Step 5. Report back to the user
Tell the user, in this exact shape:
- Server WebSocket URL:
ws://... or wss://...
- Auth token: the value of
INGEST_AUTH_TOKEN
- Setup code:
fishsetup:... (or just the raw URL + token for manual entry)
- Server storage: local disk under
server/frames/ or R2 (whichever is configured)
- Process status: running as PID
<pid>, logs at server/ingest.log
If a token already existed in .env, say so and confirm you reused it rather than overwriting it.
Auth model (for your understanding)
Ed25519 key auth (primary): The server and client share an ed25519 key pair via FISH_PRIVATE_KEY. The client signs each request with a timestamp; the server verifies the signature. This is used for WebSocket ingest, the activity API, and the friends API.
Bearer token auth: Setup scripts still mint INGEST_AUTH_TOKEN. Current client/server auth should use FishKey. Verify the code path before relying on bearer auth.

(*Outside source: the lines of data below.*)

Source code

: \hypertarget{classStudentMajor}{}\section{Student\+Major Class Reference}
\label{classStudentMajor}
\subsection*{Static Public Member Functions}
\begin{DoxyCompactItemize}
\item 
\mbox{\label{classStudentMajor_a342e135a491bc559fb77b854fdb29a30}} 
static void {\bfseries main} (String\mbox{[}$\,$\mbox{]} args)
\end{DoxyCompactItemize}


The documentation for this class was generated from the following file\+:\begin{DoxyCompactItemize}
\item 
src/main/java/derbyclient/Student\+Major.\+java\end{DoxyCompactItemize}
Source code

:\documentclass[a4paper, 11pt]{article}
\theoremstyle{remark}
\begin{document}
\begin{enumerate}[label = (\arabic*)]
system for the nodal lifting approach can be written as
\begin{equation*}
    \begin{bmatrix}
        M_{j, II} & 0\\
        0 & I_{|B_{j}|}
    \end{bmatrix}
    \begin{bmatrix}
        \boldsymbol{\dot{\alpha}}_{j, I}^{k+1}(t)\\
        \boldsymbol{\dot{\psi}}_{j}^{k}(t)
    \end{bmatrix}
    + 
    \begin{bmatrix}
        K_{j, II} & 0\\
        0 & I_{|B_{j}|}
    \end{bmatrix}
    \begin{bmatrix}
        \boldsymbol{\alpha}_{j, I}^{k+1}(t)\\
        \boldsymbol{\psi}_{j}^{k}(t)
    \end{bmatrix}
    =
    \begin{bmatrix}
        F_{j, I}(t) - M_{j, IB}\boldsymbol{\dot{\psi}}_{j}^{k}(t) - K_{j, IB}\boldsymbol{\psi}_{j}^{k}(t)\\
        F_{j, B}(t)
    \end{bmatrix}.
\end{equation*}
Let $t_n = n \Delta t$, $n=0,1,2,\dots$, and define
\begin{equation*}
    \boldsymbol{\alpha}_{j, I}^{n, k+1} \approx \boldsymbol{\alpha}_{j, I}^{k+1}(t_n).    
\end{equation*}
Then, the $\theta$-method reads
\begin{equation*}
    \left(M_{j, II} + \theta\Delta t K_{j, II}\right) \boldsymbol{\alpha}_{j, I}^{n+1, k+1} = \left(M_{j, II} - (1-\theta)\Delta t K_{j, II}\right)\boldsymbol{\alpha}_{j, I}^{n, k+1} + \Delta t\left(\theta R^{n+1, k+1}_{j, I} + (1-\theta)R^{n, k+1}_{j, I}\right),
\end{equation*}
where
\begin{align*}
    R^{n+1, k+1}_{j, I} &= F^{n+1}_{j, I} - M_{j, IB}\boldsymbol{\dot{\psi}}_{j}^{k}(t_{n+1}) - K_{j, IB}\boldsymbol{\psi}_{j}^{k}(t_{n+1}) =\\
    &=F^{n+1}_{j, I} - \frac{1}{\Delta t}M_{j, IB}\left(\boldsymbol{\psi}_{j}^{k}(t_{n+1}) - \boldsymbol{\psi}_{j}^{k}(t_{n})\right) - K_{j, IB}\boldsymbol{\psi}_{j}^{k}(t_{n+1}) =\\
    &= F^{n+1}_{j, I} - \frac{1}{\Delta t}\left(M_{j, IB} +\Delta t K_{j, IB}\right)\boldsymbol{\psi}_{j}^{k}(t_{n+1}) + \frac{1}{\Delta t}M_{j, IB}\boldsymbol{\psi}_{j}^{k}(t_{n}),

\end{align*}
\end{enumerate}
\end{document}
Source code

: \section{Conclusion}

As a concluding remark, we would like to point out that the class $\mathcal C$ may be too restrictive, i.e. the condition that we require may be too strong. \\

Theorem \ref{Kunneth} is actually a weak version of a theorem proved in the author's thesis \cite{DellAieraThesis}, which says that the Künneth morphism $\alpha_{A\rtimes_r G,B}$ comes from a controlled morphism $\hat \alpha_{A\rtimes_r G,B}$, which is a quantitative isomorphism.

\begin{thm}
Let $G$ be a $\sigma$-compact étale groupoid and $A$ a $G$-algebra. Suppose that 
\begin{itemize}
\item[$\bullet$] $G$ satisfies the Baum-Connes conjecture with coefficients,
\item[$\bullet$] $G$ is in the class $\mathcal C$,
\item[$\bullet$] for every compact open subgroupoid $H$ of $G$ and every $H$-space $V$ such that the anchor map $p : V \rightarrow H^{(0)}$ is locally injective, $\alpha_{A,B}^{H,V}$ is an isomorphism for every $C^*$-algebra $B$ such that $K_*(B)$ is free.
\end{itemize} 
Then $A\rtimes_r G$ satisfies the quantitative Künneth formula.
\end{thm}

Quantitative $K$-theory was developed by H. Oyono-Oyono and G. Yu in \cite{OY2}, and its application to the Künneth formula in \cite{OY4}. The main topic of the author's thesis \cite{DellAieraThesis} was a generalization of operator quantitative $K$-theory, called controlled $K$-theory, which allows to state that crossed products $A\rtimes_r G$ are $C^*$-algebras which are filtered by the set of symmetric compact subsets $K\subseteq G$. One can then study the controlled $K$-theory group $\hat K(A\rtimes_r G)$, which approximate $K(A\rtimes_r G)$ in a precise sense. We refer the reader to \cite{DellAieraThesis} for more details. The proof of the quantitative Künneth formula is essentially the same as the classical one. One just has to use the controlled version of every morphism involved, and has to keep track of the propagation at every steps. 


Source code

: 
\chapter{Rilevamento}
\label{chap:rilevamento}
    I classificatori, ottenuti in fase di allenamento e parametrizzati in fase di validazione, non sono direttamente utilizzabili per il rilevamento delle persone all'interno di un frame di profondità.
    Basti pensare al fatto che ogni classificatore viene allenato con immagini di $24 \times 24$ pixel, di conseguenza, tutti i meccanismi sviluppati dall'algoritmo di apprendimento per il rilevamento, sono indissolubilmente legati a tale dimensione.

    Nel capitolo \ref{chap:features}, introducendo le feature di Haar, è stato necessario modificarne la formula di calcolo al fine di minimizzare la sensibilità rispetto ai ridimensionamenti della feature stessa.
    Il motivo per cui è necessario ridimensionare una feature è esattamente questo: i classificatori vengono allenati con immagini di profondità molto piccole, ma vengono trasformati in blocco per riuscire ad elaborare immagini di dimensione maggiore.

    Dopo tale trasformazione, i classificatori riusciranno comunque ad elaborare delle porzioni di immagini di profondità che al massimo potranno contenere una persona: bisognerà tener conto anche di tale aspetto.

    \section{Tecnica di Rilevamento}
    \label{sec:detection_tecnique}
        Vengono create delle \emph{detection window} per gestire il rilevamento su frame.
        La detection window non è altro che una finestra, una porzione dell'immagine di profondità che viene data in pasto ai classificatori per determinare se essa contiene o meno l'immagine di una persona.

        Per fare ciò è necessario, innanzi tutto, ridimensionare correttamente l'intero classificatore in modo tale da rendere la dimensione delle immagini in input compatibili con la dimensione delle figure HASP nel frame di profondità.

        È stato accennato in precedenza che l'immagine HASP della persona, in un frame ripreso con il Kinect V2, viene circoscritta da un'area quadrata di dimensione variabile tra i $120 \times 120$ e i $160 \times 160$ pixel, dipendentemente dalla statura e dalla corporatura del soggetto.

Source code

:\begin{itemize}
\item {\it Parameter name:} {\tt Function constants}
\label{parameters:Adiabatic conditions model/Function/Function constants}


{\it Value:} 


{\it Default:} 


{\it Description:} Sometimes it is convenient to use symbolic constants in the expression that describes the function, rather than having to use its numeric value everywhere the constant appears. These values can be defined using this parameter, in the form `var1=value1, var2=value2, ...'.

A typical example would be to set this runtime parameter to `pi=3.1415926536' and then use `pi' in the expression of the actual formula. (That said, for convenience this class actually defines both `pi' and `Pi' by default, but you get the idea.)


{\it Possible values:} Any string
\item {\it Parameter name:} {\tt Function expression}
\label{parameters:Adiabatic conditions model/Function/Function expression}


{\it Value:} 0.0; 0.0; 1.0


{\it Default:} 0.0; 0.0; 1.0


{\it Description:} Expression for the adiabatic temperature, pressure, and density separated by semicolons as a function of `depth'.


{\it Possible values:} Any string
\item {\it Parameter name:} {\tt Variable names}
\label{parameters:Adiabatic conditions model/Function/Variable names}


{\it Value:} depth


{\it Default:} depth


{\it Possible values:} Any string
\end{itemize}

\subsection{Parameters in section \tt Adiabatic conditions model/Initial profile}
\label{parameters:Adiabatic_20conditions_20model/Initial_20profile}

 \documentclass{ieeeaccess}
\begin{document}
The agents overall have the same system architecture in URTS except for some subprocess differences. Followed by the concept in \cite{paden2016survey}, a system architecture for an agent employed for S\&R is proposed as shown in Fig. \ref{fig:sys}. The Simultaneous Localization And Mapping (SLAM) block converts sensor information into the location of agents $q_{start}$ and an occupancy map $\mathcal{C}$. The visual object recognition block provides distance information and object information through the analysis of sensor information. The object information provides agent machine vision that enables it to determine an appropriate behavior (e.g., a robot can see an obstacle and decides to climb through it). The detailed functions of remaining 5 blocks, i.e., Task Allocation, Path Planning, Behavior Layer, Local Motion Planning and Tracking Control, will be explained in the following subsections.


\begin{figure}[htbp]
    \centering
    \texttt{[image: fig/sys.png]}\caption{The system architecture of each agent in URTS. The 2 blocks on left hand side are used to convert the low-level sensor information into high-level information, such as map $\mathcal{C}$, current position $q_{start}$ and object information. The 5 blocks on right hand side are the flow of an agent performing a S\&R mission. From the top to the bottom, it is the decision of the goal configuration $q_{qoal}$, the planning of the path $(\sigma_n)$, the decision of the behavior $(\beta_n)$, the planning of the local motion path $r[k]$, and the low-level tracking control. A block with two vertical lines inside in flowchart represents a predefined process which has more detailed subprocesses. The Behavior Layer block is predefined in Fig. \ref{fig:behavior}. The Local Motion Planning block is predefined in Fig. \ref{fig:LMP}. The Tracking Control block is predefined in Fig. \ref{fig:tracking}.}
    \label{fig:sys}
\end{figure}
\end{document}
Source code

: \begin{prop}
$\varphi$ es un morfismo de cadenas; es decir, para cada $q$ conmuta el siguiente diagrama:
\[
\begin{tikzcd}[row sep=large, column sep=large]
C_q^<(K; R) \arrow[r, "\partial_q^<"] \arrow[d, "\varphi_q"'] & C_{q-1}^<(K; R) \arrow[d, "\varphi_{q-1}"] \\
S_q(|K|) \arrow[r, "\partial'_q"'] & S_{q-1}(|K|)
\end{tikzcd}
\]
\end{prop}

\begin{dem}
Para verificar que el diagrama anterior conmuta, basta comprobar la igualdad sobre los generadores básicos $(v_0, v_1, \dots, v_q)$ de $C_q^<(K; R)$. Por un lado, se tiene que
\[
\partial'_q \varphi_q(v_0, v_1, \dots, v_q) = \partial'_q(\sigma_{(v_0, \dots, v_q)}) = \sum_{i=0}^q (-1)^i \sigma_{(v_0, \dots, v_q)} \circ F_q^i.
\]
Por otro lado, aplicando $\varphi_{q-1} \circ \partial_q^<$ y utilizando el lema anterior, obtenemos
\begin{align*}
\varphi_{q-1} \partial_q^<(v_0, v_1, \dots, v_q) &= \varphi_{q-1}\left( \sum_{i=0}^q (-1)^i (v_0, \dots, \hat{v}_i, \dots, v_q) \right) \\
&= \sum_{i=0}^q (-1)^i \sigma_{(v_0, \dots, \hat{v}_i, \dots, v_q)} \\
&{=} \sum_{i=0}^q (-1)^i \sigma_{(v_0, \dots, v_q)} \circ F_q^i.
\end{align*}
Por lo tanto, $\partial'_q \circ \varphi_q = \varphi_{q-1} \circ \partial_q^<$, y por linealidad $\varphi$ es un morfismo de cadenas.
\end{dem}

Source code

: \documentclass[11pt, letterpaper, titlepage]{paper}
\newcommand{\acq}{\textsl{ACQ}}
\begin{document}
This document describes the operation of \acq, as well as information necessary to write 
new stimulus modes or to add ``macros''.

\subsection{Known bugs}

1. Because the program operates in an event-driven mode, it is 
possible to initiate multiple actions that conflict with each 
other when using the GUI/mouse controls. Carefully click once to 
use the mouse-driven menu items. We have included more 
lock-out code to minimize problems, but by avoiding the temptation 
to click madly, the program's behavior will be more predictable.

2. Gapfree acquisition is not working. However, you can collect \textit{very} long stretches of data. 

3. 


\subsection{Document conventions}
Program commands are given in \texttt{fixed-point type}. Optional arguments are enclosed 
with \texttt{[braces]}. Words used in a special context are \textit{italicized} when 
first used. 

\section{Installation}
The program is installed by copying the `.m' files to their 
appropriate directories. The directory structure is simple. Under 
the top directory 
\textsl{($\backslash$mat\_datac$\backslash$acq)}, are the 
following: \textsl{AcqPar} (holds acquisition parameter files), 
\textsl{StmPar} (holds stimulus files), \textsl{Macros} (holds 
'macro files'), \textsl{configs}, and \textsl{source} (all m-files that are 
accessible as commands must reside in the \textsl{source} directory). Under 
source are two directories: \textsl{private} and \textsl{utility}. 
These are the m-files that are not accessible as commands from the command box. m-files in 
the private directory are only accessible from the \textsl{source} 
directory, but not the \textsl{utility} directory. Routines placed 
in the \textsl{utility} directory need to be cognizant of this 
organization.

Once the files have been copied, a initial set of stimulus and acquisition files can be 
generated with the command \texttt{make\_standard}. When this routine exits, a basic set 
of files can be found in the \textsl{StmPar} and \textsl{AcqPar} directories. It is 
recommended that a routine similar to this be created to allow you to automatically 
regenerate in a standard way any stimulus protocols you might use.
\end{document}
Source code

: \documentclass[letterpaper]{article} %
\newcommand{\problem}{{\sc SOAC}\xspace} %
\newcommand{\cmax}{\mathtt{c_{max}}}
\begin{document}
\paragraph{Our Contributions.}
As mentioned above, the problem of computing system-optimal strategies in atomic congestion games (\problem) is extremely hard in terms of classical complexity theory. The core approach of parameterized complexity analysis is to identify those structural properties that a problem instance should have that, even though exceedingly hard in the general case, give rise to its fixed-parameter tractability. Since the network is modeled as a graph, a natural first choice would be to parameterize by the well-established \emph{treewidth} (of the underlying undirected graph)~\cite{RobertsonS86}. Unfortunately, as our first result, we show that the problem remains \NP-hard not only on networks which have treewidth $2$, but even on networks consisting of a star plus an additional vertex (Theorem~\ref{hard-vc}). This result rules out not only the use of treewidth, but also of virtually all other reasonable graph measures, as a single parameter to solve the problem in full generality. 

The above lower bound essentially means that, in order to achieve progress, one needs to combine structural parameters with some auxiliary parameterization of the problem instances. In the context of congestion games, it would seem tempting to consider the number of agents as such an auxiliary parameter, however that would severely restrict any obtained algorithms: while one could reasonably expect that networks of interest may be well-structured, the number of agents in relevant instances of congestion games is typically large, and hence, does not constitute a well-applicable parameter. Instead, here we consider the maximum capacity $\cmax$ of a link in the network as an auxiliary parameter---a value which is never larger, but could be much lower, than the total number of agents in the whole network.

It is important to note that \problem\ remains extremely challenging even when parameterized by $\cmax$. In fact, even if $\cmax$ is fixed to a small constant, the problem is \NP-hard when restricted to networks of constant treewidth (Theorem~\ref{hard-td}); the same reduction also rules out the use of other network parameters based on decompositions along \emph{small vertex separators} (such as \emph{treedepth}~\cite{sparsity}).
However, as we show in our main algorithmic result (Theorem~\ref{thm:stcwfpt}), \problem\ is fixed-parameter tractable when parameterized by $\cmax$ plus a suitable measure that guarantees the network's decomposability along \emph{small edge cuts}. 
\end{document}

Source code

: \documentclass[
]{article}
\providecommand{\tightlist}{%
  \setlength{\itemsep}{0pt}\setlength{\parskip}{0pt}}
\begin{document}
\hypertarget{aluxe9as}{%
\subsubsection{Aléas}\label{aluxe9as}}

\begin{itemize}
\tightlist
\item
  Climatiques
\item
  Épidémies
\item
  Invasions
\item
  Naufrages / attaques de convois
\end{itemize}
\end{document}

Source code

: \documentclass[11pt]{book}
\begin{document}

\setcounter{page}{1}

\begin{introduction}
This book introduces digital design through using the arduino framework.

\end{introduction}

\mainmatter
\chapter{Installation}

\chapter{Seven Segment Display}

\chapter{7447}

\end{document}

Server-direct friends: The server maintains a friends.json
allow-list of friend public keys. Friends can query your activity via
GET /api/current_activity. The current menubar uses relay/E2EE friend
codes by default.
Friend codes: Friend status should use the relay/E2EE model from fisherman friend code.
Phase 3 — Querying captured data
Use this when the user asks something like "what was I doing in the last hour?", "find the chat where we discussed X", or "show me the screenshot from when I was looking at Y".
Run from server/. The reliable invocation is uv run python cli.py ... (the uv run fisherman console script may not be installed in unpackaged checkouts).
cd server
uv run python cli.py query -j --limit 20
uv run python cli.py query -j --search "keyword" --limit 20
uv run python cli.py query -j --app "Chrome" --since "2h ago"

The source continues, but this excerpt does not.